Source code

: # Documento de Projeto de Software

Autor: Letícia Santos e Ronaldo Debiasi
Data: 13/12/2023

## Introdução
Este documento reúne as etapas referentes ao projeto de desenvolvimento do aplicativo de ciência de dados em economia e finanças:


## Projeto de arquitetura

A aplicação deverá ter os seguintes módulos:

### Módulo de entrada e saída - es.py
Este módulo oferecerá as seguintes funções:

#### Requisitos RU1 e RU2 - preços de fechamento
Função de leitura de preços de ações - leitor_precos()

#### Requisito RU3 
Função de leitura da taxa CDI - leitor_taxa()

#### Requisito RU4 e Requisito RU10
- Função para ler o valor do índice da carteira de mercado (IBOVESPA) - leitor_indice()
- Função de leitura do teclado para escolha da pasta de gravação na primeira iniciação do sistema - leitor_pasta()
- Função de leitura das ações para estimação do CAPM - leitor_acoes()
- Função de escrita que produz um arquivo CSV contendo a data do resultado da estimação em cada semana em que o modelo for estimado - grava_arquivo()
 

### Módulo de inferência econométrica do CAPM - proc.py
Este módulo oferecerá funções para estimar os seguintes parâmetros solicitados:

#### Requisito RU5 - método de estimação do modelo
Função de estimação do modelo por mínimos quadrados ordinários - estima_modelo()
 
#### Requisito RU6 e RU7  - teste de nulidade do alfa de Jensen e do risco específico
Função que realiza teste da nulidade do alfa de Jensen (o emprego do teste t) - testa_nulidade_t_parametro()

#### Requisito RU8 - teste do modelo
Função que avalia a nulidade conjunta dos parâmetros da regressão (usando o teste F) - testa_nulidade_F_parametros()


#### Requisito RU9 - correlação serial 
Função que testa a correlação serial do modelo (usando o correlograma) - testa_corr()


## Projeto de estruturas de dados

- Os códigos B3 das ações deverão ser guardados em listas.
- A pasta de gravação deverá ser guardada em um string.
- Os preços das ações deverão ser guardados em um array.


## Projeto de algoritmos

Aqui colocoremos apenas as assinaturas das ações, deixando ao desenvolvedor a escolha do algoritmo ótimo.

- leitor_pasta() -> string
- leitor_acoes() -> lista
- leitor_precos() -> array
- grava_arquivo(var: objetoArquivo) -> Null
* * * * * * *
» TASK DETAILS: In the records above, the line with "Função de leitura da taxa CDI - leitor_taxa()" marks the start and the line with "#### Requisito RU6" marks the end; copy that stretch exactly, both lines included, and nothing else.

» ANSWER TO THIS PROBLEM:
Função de leitura da taxa CDI - leitor_taxa()

#### Requisito RU4 e Requisito RU10
- Função para ler o valor do índice da carteira de mercado (IBOVESPA) - leitor_indice()
- Função de leitura do teclado para escolha da pasta de gravação na primeira iniciação do sistema - leitor_pasta()
- Função de leitura das ações para estimação do CAPM - leitor_acoes()
- Função de escrita que produz um arquivo CSV contendo a data do resultado da estimação em cada semana em que o modelo for estimado - grava_arquivo()
 

### Módulo de inferência econométrica do CAPM - proc.py
Este módulo oferecerá funções para estimar os seguintes parâmetros solicitados:

#### Requisito RU5 - método de estimação do modelo
Função de estimação do modelo por mínimos quadrados ordinários - estima_modelo()
 
#### Requisito RU6 e RU7  - teste de nulidade do alfa de Jensen e do risco específico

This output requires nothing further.